The data Start Marker

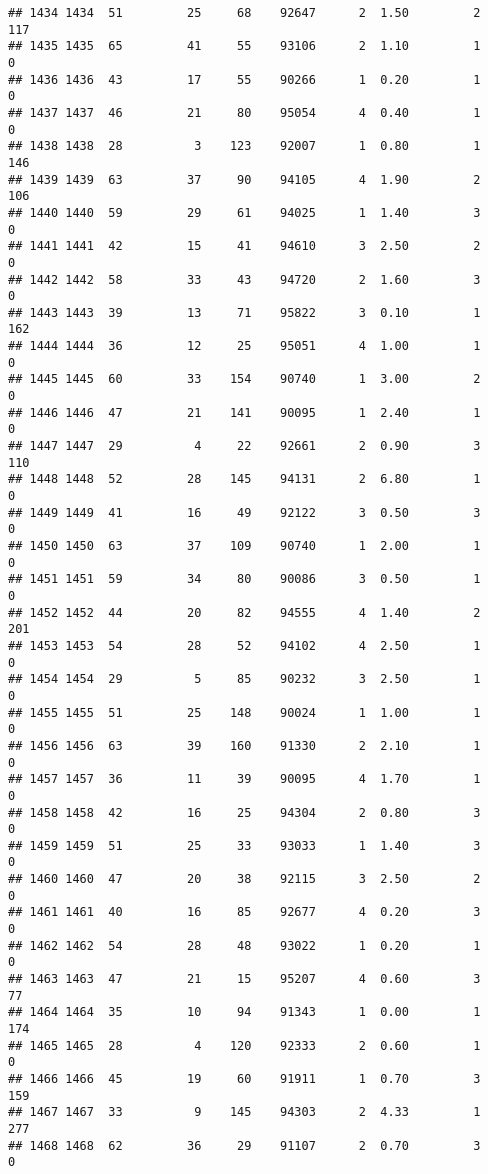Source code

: \documentclass[
]{article}
\begin{document}
\begin{verbatim}
## 1434 1434  51         25     68    92647      2  1.50         2      117
## 1435 1435  65         41     55    93106      2  1.10         1        0
## 1436 1436  43         17     55    90266      1  0.20         1        0
## 1437 1437  46         21     80    95054      4  0.40         1        0
## 1438 1438  28          3    123    92007      1  0.80         1      146
## 1439 1439  63         37     90    94105      4  1.90         2      106
## 1440 1440  59         29     61    94025      1  1.40         3        0
## 1441 1441  42         15     41    94610      3  2.50         2        0
## 1442 1442  58         33     43    94720      2  1.60         3        0
## 1443 1443  39         13     71    95822      3  0.10         1      162
## 1444 1444  36         12     25    95051      4  1.00         1        0
## 1445 1445  60         33    154    90740      1  3.00         2        0
## 1446 1446  47         21    141    90095      1  2.40         1        0
## 1447 1447  29          4     22    92661      2  0.90         3      110
## 1448 1448  52         28    145    94131      2  6.80         1        0
## 1449 1449  41         16     49    92122      3  0.50         3        0
## 1450 1450  63         37    109    90740      1  2.00         1        0
## 1451 1451  59         34     80    90086      3  0.50         1        0
## 1452 1452  44         20     82    94555      4  1.40         2      201
## 1453 1453  54         28     52    94102      4  2.50         1        0
## 1454 1454  29          5     85    90232      3  2.50         1        0
## 1455 1455  51         25    148    90024      1  1.00         1        0
## 1456 1456  63         39    160    91330      2  2.10         1        0
## 1457 1457  36         11     39    90095      4  1.70         1        0
## 1458 1458  42         16     25    94304      2  0.80         3        0
## 1459 1459  51         25     33    93033      1  1.40         3        0
## 1460 1460  47         20     38    92115      3  2.50         2        0
## 1461 1461  40         16     85    92677      4  0.20         3        0
## 1462 1462  54         28     48    93022      1  0.20         1        0
## 1463 1463  47         21     15    95207      4  0.60         3       77
## 1464 1464  35         10     94    91343      1  0.00         1      174
## 1465 1465  28          4    120    92333      2  0.60         1        0
## 1466 1466  45         19     60    91911      1  0.70         3      159
## 1467 1467  33          9    145    94303      2  4.33         1      277
## 1468 1468  62         36     29    91107      2  0.70         3        0

\end{verbatim}
\end{document}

The data End Marker

Assignment: Copy range, inclusive: the line holding "## 1445 1445" to the line holding "## 1456 1456". Reproduce exactly those lines of the records above and no others.

Result of the exercise:
## 1445 1445  60         33    154    90740      1  3.00         2        0
## 1446 1446  47         21    141    90095      1  2.40         1        0
## 1447 1447  29          4     22    92661      2  0.90         3      110
## 1448 1448  52         28    145    94131      2  6.80         1        0
## 1449 1449  41         16     49    92122      3  0.50         3        0
## 1450 1450  63         37    109    90740      1  2.00         1        0
## 1451 1451  59         34     80    90086      3  0.50         1        0
## 1452 1452  44         20     82    94555      4  1.40         2      201
## 1453 1453  54         28     52    94102      4  2.50         1        0
## 1454 1454  29          5     85    90232      3  2.50         1        0
## 1455 1455  51         25    148    90024      1  1.00         1        0
## 1456 1456  63         39    160    91330      2  2.10         1        0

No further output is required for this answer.